June 18, 64 AD - fire in Rome. Lots of rumors that Nero started the fire. He needed someone to blame. The areas not affected included Jewish and Christian areas, so he began to persecute Christians. Likely killed Peter and Paul. Nero killed himself, 68 AD. Tacitus records the pagan opinions of Christians - “their hatred of humankind.” (44-47)

Emporer Trajn set the policy that held throughout the second century. Christians were not to be sought out for punishment, but if someone was accused, they had to worship the emperor and curse Christ or die. Punished for obstinancy, not crimes.

Re: studying classic literature, Tertullian: “What does Athens have to do with Jerusalem? What does the Academy have to do with the Church?” (63) Versus Justin Martyr, who said whatever good is in the classics comes from Christ and so is useful to Christians.

Docetism - derived from the Greek for “to seem.” A heresy that Christ wasn’t human but only seemed so. Gnostic. (72)

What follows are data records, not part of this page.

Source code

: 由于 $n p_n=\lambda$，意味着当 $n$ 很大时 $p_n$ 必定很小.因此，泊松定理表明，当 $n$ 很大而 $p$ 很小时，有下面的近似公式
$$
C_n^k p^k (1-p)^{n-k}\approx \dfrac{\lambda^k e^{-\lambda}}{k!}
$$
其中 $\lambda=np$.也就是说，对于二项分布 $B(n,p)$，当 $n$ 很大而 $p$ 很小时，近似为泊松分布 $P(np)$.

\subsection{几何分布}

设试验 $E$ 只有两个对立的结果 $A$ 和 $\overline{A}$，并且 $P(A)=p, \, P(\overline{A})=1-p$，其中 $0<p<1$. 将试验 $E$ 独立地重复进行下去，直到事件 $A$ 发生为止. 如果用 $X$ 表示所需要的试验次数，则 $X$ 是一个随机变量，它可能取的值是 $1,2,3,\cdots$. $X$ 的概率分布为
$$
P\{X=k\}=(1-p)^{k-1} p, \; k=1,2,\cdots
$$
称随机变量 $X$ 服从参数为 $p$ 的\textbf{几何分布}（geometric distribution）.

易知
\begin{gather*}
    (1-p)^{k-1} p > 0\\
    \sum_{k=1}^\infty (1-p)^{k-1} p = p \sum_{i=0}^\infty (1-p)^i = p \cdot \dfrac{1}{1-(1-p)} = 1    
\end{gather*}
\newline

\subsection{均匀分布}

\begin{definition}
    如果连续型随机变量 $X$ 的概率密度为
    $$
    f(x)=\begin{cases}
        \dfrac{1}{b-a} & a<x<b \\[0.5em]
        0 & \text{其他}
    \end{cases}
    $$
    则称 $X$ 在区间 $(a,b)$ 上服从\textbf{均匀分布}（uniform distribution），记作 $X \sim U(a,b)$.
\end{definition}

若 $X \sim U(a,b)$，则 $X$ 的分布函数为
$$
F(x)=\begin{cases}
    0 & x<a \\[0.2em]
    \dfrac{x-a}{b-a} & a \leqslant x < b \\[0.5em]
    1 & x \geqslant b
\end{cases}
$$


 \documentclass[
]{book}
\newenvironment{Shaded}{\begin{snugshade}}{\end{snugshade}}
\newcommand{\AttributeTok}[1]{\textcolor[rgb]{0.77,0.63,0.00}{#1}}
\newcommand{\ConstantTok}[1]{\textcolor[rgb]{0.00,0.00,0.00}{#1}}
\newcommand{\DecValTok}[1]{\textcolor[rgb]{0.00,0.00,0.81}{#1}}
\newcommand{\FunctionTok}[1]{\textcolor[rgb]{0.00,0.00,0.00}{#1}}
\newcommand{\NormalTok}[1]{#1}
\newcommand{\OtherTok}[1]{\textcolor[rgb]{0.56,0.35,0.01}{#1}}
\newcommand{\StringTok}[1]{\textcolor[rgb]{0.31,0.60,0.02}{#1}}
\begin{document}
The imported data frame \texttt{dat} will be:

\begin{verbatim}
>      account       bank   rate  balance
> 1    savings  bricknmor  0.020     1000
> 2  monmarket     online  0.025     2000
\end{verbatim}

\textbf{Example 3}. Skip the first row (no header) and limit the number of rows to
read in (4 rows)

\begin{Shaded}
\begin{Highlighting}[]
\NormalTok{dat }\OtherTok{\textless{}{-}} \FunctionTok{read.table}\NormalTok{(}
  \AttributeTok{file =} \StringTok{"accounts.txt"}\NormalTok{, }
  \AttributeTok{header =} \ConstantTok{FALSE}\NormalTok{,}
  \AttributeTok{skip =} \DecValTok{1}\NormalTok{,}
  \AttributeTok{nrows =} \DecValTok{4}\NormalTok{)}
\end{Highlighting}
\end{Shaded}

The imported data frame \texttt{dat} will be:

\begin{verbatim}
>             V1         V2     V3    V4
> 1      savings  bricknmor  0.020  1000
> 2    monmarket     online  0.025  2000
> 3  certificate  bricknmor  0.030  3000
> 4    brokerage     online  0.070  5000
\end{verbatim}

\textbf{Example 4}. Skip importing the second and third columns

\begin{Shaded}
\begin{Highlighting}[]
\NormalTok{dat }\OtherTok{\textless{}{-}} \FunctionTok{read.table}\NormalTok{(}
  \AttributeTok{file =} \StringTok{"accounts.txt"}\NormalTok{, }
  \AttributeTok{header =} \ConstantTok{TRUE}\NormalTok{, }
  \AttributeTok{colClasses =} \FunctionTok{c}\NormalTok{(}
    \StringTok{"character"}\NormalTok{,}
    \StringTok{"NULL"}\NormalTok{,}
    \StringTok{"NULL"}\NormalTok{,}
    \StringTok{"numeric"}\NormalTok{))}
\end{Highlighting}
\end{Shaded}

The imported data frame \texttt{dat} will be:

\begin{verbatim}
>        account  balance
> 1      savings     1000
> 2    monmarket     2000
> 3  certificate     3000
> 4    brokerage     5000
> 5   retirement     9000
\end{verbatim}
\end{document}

The NT canon developed over time by consensus. In response to Marcion. The Gospels, Acts, and letters of Paul were quickly agreed on, with more being accepted over time. (75-76)

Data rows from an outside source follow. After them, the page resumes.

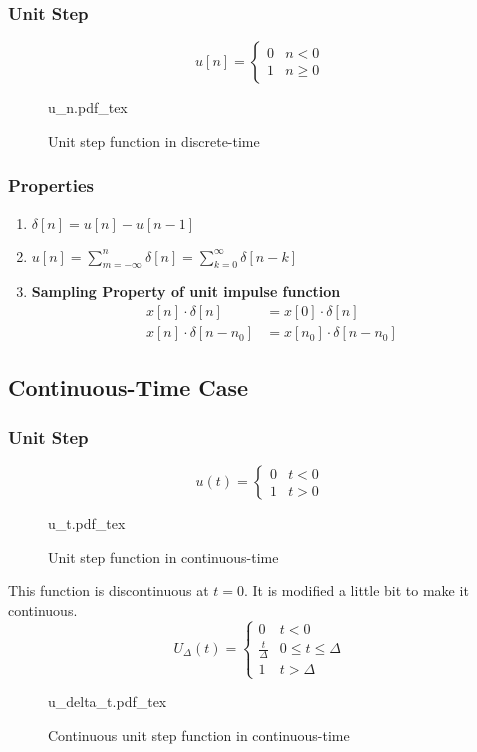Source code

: \documentclass[oneside]{book}
\newcommand{\incfig}[1]{%
    {#1.pdf_tex}
}
\begin{document}
\subsubsection{Unit Step}
\[
  u[n] = \begin{cases}
    0 & n < 0    \\
    1 & n \geq 0
  \end{cases}
\]
\begin{figure}[ht]
  \centering
  \incfig{u_n}
  \caption{Unit step function in discrete-time}
\end{figure}
\subsubsection{Properties}
\begin{enumerate}
  \item \(\delta[n] = u[n] - u[n-1]\)
  \item \(u[n] = \sum\limits_{m = -\infty}^{n}\delta[n] = \sum\limits_{k = 0}^{\infty}\delta[n-k]\)
  \item \textbf{Sampling Property of unit impulse function}
        \begin{align*}
          x[n]\cdot\delta[n]     & = x[0]\cdot\delta[n]         \\
          x[n]\cdot\delta[n-n_0] & = x[n_0]\cdot\delta[n - n_0]
        \end{align*}
\end{enumerate}
\subsection{Continuous-Time Case}
\subsubsection{Unit Step}
\[
  u(t) = \begin{cases}
    0 & t < 0 \\
    1 & t > 0
  \end{cases}
\]
\begin{figure}[ht]
  \centering
  \incfig{u_t}
  \caption{Unit step function in continuous-time}
\end{figure}
This function is discontinuous at $t = 0$. It is modified a little bit to make it continuous.
\[
  U_\Delta(t) = \begin{cases}
    0                & t<0                 \\
    \frac{t}{\Delta} & 0\leq t \leq \Delta \\
    1                & t > \Delta
  \end{cases}
\]
\begin{figure}[ht]
  \centering
  \incfig{u_delta_t}
  \caption{Continuous unit step function in continuous-time}
\end{figure}
\end{document}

The Apostles’ Creed was put together in Rome around 150 AD. Called “the symbol of the faith.” (77) “Symbol” meant “a means of recognition, such as a token that a general gave to a messenger, so that the recipient could recognize a true messenger.” Any who confessed this creed were not Gnostics or Marcionites.

God, the Father Almighty. Pantokrator. He reigns over all, including this physical world. Gnostics did not believe this, and the term is chosen so as to root them out.

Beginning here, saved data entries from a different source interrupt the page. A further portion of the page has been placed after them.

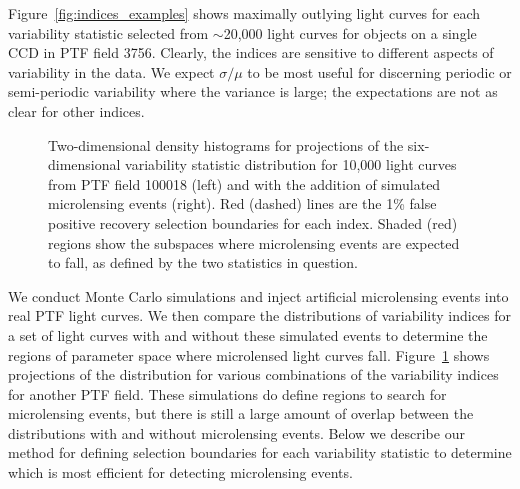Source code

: \documentclass{emulateapj}
\begin{document}
Figure~\ref{fig:indices_examples} shows maximally outlying light curves for each variability statistic selected from $\sim$20,000 light curves for objects on a single CCD in PTF field 3756. %
Clearly, the indices are sensitive to different aspects of variability in the data. We expect $\sigma/\mu$ to be most useful for discerning periodic or semi-periodic variability where the variance is large; the expectations are not as clear for other indices. 

\begin{figure}[h]
\centering
	
	
	\caption{Two-dimensional density histograms for projections of the six-dimensional variability statistic distribution for 10,000 light curves from PTF field 100018 (left) and with the addition of simulated microlensing events (right). Red (dashed) lines are the 1\% false positive recovery selection boundaries for each index. Shaded (red) regions show the subspaces where microlensing events are expected to fall, as defined by the two statistics in question. } 
	\label{fig:var_indices}
\end{figure}

We conduct Monte Carlo simulations and inject artificial microlensing events into real PTF light curves. We then compare the distributions of variability indices for a set of light curves with and without these simulated events to determine the regions of parameter space where microlensed light curves fall. Figure~\ref{fig:var_indices} shows projections of the distribution for various combinations of the variability indices for another PTF field. These simulations do define regions to search for microlensing events, but there is still a large amount of overlap between the distributions with and without microlensing events. Below we describe our method for defining selection boundaries for each variability statistic to determine which is most efficient for detecting microlensing events.
\end{document}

“Born of the Virgin Mary.” Christ did not simply appear on earth. Marcionites did not believe He was born.

“Pontius Pilate” - a real historical event

Apostolic succession mattered as a response to heretics. Gnostics claimed Jesus had a secret knowledge. The church said, if that’s true, who would He have passed it to but His disciples? And since we can show apostolic succession, and Gnostics can’t, no one should believe the Gnostics when they make this claim. The issue was to agree on one faith and to show it was the faith of the apostles.

Marcion - son of a bishop, active c. 144 AD, founded his own church with bishops which lasted several centuries! He said: the world is evil, so its creator must be evil or ignorant. God the Father of Jesus is not the same as Yahweh. God wanted only a spiritual world. Jesus did not become man (which would make him subject to Yahweh), but simply appeared an a grown man. Not made of flesh. The OT = the word of Yahweh, an inferior god. (73ff)


Teachers of the Church (ch. 9):

Irenaeus - Bishop of Lyons, France, martyred 202 AD. A pastor first.

Clement - born in Athens to pagans, converted. Found Paneaenus, who taught him the faith in Alexandria. Fled persecution in 202, went to Syria and Asia Minor, died 215. Not a pastor, an intellectual, scholar, apologist to pagans. He referenced Plato. As the Law was given to the Jews, so (he said) was philosophy given to the Greeks. Both pointed to the same (one, only) truth.

“Go beyond the literal meaning of Scripture.” “Elitist theology.” He was more calling Christians to philosophy than calling pagans to Christ.

He is the author of the hymn Shepherd of Tender Youth, the oldest Christian hymn whose authorship is known.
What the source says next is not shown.